## [Items from a data source]

# # # #

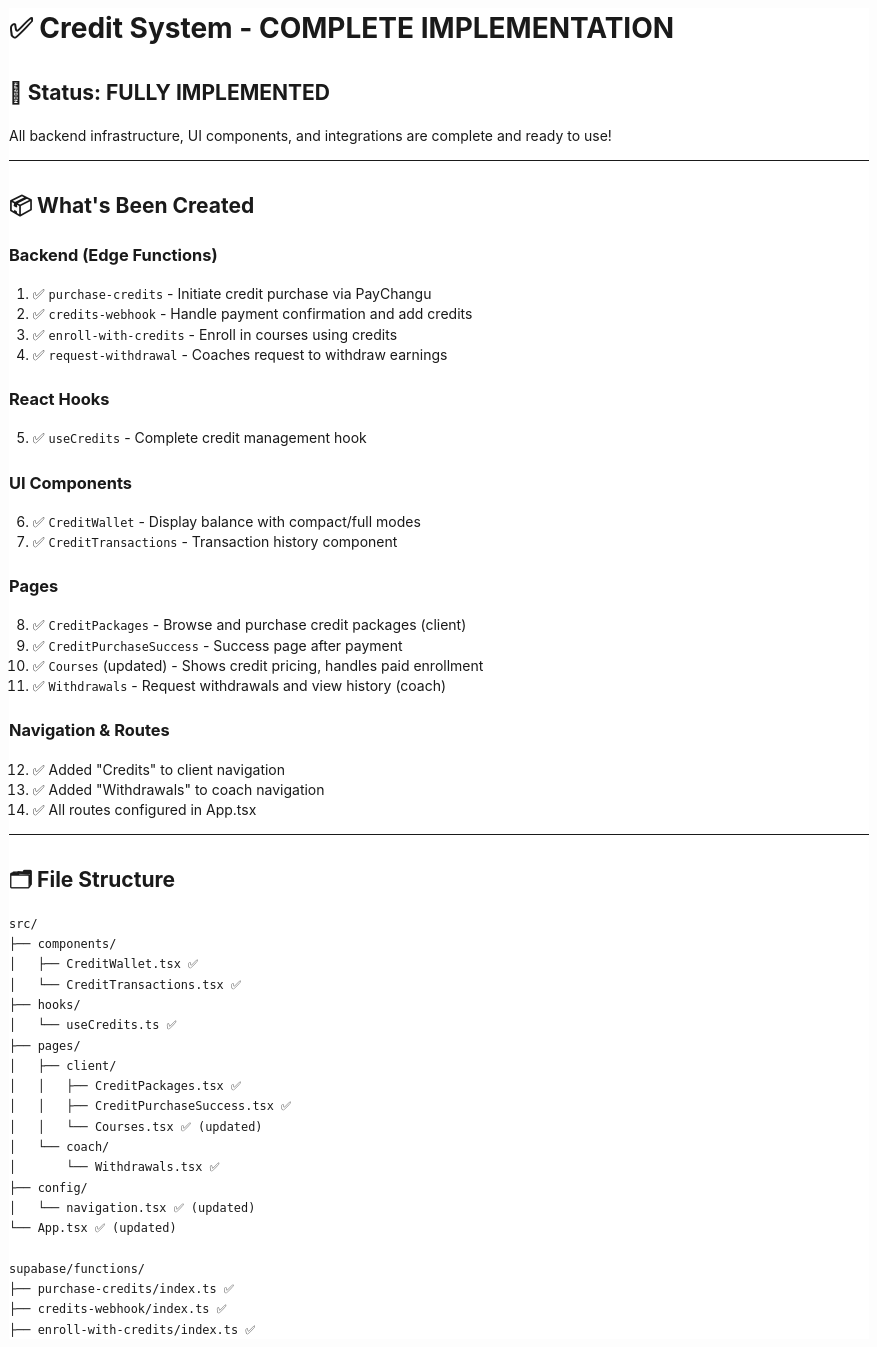 # ✅ Credit System - COMPLETE IMPLEMENTATION

## **🎉 Status: FULLY IMPLEMENTED**

All backend infrastructure, UI components, and integrations are complete and ready to use!

---

## **📦 What's Been Created**

### **Backend (Edge Functions)**
1. ✅ `purchase-credits` - Initiate credit purchase via PayChangu
2. ✅ `credits-webhook` - Handle payment confirmation and add credits
3. ✅ `enroll-with-credits` - Enroll in courses using credits
4. ✅ `request-withdrawal` - Coaches request to withdraw earnings

### **React Hooks**
5. ✅ `useCredits` - Complete credit management hook

### **UI Components**
6. ✅ `CreditWallet` - Display balance with compact/full modes
7. ✅ `CreditTransactions` - Transaction history component

### **Pages**
8. ✅ `CreditPackages` - Browse and purchase credit packages (client)
9. ✅ `CreditPurchaseSuccess` - Success page after payment
10. ✅ `Courses` (updated) - Shows credit pricing, handles paid enrollment
11. ✅ `Withdrawals` - Request withdrawals and view history (coach)

### **Navigation & Routes**
12. ✅ Added "Credits" to client navigation
13. ✅ Added "Withdrawals" to coach navigation
14. ✅ All routes configured in App.tsx

---

## **🗂️ File Structure**

```
src/
├── components/
│   ├── CreditWallet.tsx ✅
│   └── CreditTransactions.tsx ✅
├── hooks/
│   └── useCredits.ts ✅
├── pages/
│   ├── client/
│   │   ├── CreditPackages.tsx ✅
│   │   ├── CreditPurchaseSuccess.tsx ✅
│   │   └── Courses.tsx ✅ (updated)
│   └── coach/
│       └── Withdrawals.tsx ✅
├── config/
│   └── navigation.tsx ✅ (updated)
└── App.tsx ✅ (updated)

supabase/functions/
├── purchase-credits/index.ts ✅
├── credits-webhook/index.ts ✅
├── enroll-with-credits/index.ts ✅
```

# # # #

## [What you have to do]
Of the lines above, copy each that contains "Withdrawals".

## [Answer to this exercise]
11. ✅ `Withdrawals` - Request withdrawals and view history (coach)
13. ✅ Added "Withdrawals" to coach navigation
│       └── Withdrawals.tsx ✅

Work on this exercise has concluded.